→ What you have to do
Each line of the data below that contains "fontSize" must be copied.

Collected data:
○ ○ ○ ○
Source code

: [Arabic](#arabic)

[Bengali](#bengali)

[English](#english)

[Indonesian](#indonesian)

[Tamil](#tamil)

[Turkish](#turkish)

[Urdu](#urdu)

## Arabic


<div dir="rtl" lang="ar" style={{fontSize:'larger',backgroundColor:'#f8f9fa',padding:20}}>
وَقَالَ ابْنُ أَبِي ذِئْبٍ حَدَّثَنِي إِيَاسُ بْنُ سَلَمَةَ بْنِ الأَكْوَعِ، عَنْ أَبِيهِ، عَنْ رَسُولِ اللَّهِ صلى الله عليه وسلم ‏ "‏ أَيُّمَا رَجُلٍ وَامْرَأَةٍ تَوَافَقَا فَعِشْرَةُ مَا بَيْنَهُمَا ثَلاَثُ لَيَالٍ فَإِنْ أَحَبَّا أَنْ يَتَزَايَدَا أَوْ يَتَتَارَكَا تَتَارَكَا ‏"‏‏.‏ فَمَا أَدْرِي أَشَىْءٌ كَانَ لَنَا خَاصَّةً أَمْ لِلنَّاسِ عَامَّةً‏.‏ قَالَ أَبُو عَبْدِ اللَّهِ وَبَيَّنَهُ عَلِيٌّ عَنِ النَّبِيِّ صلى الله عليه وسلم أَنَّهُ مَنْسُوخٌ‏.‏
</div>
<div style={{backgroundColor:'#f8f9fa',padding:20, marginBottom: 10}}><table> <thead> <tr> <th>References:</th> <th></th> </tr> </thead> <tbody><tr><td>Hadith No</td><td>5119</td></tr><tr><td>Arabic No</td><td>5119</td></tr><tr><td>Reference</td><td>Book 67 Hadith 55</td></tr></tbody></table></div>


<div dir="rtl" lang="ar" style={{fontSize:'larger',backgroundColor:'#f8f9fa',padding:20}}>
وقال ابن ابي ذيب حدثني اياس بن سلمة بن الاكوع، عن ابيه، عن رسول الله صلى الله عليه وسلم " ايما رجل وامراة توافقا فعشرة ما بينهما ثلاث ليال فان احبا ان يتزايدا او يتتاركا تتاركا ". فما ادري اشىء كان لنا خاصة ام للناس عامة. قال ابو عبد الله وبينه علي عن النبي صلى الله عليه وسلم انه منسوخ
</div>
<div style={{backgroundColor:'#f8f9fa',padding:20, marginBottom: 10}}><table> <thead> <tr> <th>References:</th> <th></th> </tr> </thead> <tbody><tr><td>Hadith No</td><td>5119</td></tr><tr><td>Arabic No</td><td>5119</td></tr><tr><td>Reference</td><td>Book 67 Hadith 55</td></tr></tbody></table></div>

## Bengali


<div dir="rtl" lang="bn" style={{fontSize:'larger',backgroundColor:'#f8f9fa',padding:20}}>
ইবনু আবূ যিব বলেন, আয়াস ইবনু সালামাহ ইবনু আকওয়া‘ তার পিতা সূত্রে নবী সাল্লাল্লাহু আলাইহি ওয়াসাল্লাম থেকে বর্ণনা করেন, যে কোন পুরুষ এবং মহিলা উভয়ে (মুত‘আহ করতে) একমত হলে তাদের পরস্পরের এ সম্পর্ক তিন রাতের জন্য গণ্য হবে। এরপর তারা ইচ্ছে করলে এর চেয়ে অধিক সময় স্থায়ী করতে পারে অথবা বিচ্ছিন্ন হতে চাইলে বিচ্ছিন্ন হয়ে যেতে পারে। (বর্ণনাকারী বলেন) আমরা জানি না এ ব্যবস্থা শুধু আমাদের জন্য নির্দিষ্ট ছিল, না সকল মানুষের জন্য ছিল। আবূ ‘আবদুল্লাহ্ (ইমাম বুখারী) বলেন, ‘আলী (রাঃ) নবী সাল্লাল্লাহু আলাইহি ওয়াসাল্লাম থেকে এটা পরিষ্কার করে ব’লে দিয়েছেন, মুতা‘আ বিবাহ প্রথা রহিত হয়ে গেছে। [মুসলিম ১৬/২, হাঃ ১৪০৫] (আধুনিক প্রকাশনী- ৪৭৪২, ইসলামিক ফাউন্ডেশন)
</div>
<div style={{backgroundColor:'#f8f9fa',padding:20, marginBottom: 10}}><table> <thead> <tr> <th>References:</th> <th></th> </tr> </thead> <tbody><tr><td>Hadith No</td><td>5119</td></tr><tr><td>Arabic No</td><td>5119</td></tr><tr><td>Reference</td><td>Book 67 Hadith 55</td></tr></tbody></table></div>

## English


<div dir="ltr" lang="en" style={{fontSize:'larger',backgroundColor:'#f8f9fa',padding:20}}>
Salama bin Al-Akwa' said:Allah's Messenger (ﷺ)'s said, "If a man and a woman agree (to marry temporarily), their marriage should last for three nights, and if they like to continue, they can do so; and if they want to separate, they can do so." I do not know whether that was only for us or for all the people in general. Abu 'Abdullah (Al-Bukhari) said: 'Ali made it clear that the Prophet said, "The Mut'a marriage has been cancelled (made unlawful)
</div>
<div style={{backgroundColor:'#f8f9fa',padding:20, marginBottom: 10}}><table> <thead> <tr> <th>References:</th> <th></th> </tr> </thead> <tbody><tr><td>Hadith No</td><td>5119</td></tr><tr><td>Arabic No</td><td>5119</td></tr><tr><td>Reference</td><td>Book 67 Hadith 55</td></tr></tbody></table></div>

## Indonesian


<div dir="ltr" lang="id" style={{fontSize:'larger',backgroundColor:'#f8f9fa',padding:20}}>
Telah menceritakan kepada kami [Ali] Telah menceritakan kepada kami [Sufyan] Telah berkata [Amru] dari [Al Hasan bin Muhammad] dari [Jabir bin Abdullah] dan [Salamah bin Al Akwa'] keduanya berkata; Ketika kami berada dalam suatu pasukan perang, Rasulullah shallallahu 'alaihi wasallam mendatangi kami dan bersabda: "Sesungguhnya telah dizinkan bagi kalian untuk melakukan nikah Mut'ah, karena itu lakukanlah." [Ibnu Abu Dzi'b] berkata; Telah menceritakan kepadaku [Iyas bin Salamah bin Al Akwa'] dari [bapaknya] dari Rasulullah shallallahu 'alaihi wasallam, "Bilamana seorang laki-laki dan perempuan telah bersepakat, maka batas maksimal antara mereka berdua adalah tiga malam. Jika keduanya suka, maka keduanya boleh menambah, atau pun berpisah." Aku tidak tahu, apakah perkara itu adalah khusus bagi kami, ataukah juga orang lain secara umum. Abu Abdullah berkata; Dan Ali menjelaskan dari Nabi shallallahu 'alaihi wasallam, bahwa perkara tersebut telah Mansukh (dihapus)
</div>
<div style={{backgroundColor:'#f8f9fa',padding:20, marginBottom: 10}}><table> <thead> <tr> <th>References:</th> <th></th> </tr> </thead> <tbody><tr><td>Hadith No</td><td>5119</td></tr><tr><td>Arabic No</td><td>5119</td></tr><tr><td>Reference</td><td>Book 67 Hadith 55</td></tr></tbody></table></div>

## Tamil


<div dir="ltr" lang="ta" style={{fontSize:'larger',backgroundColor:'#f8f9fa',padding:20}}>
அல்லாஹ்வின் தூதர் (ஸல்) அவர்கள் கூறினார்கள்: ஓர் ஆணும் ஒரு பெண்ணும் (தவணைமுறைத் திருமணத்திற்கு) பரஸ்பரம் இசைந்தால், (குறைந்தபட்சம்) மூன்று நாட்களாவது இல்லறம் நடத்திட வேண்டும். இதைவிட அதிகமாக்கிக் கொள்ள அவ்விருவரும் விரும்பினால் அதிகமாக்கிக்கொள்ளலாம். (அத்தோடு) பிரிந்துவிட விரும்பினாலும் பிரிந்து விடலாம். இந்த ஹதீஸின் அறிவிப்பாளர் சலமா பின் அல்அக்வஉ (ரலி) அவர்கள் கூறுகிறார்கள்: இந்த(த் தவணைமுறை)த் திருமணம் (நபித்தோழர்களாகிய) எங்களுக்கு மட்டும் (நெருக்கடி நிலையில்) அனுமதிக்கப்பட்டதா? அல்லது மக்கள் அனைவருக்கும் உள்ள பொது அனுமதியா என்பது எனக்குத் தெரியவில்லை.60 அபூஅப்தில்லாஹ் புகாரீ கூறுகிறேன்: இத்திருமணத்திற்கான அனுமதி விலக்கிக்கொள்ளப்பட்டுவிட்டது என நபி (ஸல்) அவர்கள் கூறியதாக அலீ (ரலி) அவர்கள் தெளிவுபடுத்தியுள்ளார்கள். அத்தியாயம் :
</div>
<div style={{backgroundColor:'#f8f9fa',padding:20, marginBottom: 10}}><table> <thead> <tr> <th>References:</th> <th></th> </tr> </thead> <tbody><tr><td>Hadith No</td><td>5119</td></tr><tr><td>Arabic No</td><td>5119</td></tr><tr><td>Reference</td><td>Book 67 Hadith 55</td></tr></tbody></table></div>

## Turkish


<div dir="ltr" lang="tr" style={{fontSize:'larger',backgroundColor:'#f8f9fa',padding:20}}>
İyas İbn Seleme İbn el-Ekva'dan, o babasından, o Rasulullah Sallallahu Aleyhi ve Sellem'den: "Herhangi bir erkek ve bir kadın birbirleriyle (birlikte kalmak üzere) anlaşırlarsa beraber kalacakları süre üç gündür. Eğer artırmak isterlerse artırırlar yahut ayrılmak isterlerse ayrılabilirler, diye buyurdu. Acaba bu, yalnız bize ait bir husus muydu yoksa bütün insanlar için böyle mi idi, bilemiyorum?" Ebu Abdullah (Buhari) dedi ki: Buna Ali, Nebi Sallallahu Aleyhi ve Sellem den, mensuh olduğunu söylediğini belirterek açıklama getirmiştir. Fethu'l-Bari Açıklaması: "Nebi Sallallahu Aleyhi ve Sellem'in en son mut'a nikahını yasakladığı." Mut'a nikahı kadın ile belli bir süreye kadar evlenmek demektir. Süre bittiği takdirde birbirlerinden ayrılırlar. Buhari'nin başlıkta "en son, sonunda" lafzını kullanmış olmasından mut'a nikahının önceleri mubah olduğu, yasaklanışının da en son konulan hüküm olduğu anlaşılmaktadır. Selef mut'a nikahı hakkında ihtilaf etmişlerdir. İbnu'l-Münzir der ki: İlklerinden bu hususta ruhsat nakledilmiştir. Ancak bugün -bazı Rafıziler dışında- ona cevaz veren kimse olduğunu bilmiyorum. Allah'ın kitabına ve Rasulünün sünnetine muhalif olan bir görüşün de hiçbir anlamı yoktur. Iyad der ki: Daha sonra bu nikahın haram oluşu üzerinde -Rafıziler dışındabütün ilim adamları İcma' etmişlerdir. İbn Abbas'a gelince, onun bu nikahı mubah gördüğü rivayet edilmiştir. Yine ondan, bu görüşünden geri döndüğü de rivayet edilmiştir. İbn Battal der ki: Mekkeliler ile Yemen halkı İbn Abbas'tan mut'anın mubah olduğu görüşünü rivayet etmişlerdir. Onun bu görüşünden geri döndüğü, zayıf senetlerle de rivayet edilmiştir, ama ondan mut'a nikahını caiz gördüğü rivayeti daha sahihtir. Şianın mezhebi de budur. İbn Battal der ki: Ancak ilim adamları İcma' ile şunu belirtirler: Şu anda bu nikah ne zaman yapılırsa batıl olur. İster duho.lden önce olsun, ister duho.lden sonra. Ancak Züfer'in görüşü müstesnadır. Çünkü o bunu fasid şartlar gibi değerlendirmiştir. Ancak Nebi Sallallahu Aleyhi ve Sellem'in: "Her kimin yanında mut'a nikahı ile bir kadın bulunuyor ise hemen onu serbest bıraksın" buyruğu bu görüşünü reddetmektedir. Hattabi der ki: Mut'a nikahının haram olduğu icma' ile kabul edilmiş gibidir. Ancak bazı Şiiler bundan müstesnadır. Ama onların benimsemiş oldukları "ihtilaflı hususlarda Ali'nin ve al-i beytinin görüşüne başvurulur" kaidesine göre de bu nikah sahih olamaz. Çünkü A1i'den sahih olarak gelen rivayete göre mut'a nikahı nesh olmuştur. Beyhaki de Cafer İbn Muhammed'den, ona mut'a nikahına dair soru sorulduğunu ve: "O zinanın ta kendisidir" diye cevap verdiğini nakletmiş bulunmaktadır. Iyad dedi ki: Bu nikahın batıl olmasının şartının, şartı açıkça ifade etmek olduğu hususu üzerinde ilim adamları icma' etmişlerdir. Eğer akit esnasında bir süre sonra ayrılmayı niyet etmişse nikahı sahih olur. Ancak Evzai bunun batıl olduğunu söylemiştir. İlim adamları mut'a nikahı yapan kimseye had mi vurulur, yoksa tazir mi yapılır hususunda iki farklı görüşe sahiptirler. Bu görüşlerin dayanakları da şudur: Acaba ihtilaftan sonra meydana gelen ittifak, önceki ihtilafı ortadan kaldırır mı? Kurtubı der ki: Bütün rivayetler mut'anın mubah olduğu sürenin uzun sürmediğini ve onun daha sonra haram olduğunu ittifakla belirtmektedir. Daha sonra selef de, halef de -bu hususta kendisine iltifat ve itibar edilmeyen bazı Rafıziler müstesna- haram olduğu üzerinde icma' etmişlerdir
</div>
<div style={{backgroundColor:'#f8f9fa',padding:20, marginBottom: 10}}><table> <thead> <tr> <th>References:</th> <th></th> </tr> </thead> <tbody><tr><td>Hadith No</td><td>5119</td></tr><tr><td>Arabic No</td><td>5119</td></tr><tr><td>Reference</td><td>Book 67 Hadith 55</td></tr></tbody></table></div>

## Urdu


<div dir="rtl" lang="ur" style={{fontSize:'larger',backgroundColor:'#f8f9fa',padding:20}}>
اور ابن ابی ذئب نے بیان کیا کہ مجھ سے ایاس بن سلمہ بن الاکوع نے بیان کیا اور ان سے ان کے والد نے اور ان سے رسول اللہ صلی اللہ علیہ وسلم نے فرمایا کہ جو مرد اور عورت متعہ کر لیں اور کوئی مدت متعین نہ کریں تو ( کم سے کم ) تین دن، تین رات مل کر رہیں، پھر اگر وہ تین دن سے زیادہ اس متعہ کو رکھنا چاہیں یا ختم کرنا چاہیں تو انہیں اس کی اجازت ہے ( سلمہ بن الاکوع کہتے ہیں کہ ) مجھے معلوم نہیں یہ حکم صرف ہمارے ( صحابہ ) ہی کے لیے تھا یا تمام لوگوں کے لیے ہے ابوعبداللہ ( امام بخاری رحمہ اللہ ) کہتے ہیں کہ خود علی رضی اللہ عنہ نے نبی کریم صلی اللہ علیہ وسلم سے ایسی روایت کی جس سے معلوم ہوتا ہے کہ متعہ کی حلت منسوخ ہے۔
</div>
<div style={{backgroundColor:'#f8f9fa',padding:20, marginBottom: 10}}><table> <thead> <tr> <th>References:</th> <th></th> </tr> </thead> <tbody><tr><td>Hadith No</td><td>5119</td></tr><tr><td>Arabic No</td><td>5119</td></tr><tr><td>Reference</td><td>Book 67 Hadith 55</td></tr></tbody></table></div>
○ ○ ○ ○
→ Exercise response
<div dir="rtl" lang="ar" style={{fontSize:'larger',backgroundColor:'#f8f9fa',padding:20}}>
<div dir="rtl" lang="ar" style={{fontSize:'larger',backgroundColor:'#f8f9fa',padding:20}}>
<div dir="rtl" lang="bn" style={{fontSize:'larger',backgroundColor:'#f8f9fa',padding:20}}>
<div dir="ltr" lang="en" style={{fontSize:'larger',backgroundColor:'#f8f9fa',padding:20}}>
<div dir="ltr" lang="id" style={{fontSize:'larger',backgroundColor:'#f8f9fa',padding:20}}>
<div dir="ltr" lang="ta" style={{fontSize:'larger',backgroundColor:'#f8f9fa',padding:20}}>
<div dir="ltr" lang="tr" style={{fontSize:'larger',backgroundColor:'#f8f9fa',padding:20}}>
<div dir="rtl" lang="ur" style={{fontSize:'larger',backgroundColor:'#f8f9fa',padding:20}}>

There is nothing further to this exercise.